Print all the records below exactly as they stand, but leave out the pictures.

Data excerpts
──────────

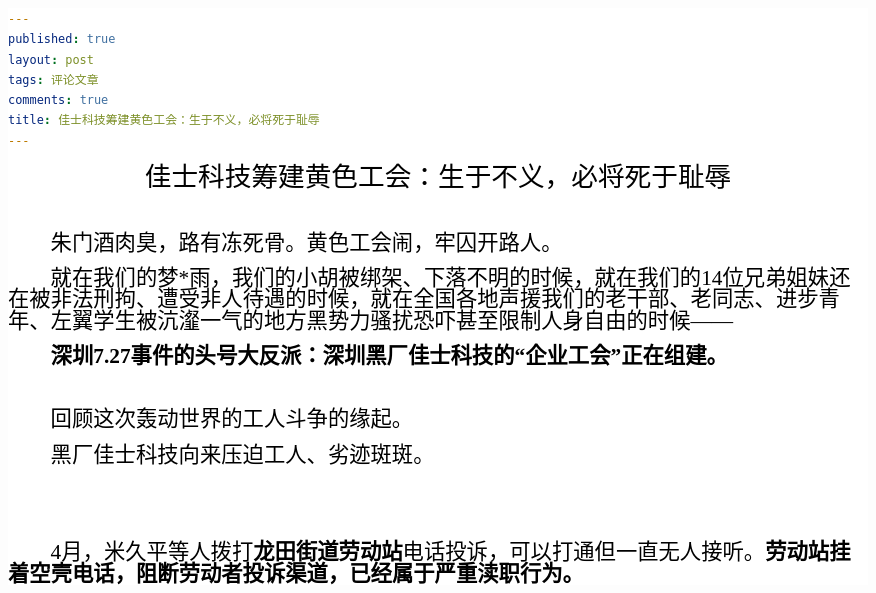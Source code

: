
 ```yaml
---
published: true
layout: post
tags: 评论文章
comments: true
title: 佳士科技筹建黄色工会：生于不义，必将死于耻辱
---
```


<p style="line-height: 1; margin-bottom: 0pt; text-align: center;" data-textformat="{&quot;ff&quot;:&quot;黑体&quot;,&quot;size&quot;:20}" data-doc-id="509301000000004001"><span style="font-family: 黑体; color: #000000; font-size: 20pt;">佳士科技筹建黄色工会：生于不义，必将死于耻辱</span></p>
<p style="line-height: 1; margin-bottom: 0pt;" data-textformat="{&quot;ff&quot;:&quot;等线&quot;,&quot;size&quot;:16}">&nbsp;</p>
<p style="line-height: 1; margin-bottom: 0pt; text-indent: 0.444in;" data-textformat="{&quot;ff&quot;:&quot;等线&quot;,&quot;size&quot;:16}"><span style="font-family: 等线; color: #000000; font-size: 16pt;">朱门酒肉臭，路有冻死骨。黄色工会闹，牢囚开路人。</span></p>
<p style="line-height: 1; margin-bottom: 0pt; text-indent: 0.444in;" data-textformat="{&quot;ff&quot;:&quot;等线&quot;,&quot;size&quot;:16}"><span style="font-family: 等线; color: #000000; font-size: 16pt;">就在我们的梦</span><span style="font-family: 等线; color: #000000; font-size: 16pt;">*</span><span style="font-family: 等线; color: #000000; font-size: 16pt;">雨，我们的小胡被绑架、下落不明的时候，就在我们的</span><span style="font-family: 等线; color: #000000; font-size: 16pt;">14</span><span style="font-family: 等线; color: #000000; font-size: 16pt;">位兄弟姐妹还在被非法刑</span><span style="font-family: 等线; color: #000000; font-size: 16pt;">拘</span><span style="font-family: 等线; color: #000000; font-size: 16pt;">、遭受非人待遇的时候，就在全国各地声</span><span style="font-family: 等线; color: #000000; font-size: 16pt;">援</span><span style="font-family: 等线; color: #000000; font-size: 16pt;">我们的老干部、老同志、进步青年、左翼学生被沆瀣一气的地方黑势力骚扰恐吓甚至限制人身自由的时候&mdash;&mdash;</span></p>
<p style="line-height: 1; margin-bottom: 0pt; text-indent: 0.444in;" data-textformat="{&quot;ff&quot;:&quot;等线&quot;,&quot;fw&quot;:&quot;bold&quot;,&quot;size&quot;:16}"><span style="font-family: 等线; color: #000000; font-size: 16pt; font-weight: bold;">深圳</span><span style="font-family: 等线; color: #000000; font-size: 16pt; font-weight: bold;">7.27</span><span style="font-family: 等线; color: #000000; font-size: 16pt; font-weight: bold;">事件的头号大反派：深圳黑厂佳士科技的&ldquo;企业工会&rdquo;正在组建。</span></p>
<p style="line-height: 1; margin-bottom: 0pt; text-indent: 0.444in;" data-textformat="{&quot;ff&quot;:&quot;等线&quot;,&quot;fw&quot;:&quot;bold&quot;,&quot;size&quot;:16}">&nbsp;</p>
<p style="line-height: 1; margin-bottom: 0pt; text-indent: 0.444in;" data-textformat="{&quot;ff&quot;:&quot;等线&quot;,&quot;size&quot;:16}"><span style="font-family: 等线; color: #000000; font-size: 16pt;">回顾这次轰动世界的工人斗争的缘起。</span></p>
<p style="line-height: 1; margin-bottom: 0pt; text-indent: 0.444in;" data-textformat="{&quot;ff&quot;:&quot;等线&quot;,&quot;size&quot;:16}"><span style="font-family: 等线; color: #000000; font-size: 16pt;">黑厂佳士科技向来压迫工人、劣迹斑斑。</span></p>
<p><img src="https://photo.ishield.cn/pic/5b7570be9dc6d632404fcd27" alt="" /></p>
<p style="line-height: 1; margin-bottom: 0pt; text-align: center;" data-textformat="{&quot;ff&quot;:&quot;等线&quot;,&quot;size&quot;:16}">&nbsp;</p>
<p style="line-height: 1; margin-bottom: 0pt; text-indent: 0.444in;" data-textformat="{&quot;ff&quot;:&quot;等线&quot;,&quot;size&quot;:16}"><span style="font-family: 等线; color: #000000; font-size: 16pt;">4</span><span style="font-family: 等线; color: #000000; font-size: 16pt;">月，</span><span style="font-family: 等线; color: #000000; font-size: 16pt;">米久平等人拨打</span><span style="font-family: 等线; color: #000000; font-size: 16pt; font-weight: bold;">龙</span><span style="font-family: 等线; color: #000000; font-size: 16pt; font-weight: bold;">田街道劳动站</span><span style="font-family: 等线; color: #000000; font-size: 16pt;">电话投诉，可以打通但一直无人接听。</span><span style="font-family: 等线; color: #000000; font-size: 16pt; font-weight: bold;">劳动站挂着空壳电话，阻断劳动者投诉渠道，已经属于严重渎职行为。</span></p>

──────────

Answer section
Source code

:
 ```yaml
---
published: true
layout: post
tags: 评论文章
comments: true
title: 佳士科技筹建黄色工会：生于不义，必将死于耻辱
---
```


<p style="line-height: 1; margin-bottom: 0pt; text-align: center;" data-textformat="{&quot;ff&quot;:&quot;黑体&quot;,&quot;size&quot;:20}" data-doc-id="509301000000004001"><span style="font-family: 黑体; color: #000000; font-size: 20pt;">佳士科技筹建黄色工会：生于不义，必将死于耻辱</span></p>
<p style="line-height: 1; margin-bottom: 0pt;" data-textformat="{&quot;ff&quot;:&quot;等线&quot;,&quot;size&quot;:16}">&nbsp;</p>
<p style="line-height: 1; margin-bottom: 0pt; text-indent: 0.444in;" data-textformat="{&quot;ff&quot;:&quot;等线&quot;,&quot;size&quot;:16}"><span style="font-family: 等线; color: #000000; font-size: 16pt;">朱门酒肉臭，路有冻死骨。黄色工会闹，牢囚开路人。</span></p>
<p style="line-height: 1; margin-bottom: 0pt; text-indent: 0.444in;" data-textformat="{&quot;ff&quot;:&quot;等线&quot;,&quot;size&quot;:16}"><span style="font-family: 等线; color: #000000; font-size: 16pt;">就在我们的梦</span><span style="font-family: 等线; color: #000000; font-size: 16pt;">*</span><span style="font-family: 等线; color: #000000; font-size: 16pt;">雨，我们的小胡被绑架、下落不明的时候，就在我们的</span><span style="font-family: 等线; color: #000000; font-size: 16pt;">14</span><span style="font-family: 等线; color: #000000; font-size: 16pt;">位兄弟姐妹还在被非法刑</span><span style="font-family: 等线; color: #000000; font-size: 16pt;">拘</span><span style="font-family: 等线; color: #000000; font-size: 16pt;">、遭受非人待遇的时候，就在全国各地声</span><span style="font-family: 等线; color: #000000; font-size: 16pt;">援</span><span style="font-family: 等线; color: #000000; font-size: 16pt;">我们的老干部、老同志、进步青年、左翼学生被沆瀣一气的地方黑势力骚扰恐吓甚至限制人身自由的时候&mdash;&mdash;</span></p>
<p style="line-height: 1; margin-bottom: 0pt; text-indent: 0.444in;" data-textformat="{&quot;ff&quot;:&quot;等线&quot;,&quot;fw&quot;:&quot;bold&quot;,&quot;size&quot;:16}"><span style="font-family: 等线; color: #000000; font-size: 16pt; font-weight: bold;">深圳</span><span style="font-family: 等线; color: #000000; font-size: 16pt; font-weight: bold;">7.27</span><span style="font-family: 等线; color: #000000; font-size: 16pt; font-weight: bold;">事件的头号大反派：深圳黑厂佳士科技的&ldquo;企业工会&rdquo;正在组建。</span></p>
<p style="line-height: 1; margin-bottom: 0pt; text-indent: 0.444in;" data-textformat="{&quot;ff&quot;:&quot;等线&quot;,&quot;fw&quot;:&quot;bold&quot;,&quot;size&quot;:16}">&nbsp;</p>
<p style="line-height: 1; margin-bottom: 0pt; text-indent: 0.444in;" data-textformat="{&quot;ff&quot;:&quot;等线&quot;,&quot;size&quot;:16}"><span style="font-family: 等线; color: #000000; font-size: 16pt;">回顾这次轰动世界的工人斗争的缘起。</span></p>
<p style="line-height: 1; margin-bottom: 0pt; text-indent: 0.444in;" data-textformat="{&quot;ff&quot;:&quot;等线&quot;,&quot;size&quot;:16}"><span style="font-family: 等线; color: #000000; font-size: 16pt;">黑厂佳士科技向来压迫工人、劣迹斑斑。</span></p>
<p><img src="https://photo.ishield.cn/pic/5b7570be9dc6d632404fcd27" alt="" /></p>
<p style="line-height: 1; margin-bottom: 0pt; text-align: center;" data-textformat="{&quot;ff&quot;:&quot;等线&quot;,&quot;size&quot;:16}">&nbsp;</p>
<p style="line-height: 1; margin-bottom: 0pt; text-indent: 0.444in;" data-textformat="{&quot;ff&quot;:&quot;等线&quot;,&quot;size&quot;:16}"><span style="font-family: 等线; color: #000000; font-size: 16pt;">4</span><span style="font-family: 等线; color: #000000; font-size: 16pt;">月，</span><span style="font-family: 等线; color: #000000; font-size: 16pt;">米久平等人拨打</span><span style="font-family: 等线; color: #000000; font-size: 16pt; font-weight: bold;">龙</span><span style="font-family: 等线; color: #000000; font-size: 16pt; font-weight: bold;">田街道劳动站</span><span style="font-family: 等线; color: #000000; font-size: 16pt;">电话投诉，可以打通但一直无人接听。</span><span style="font-family: 等线; color: #000000; font-size: 16pt; font-weight: bold;">劳动站挂着空壳电话，阻断劳动者投诉渠道，已经属于严重渎职行为。</span></p>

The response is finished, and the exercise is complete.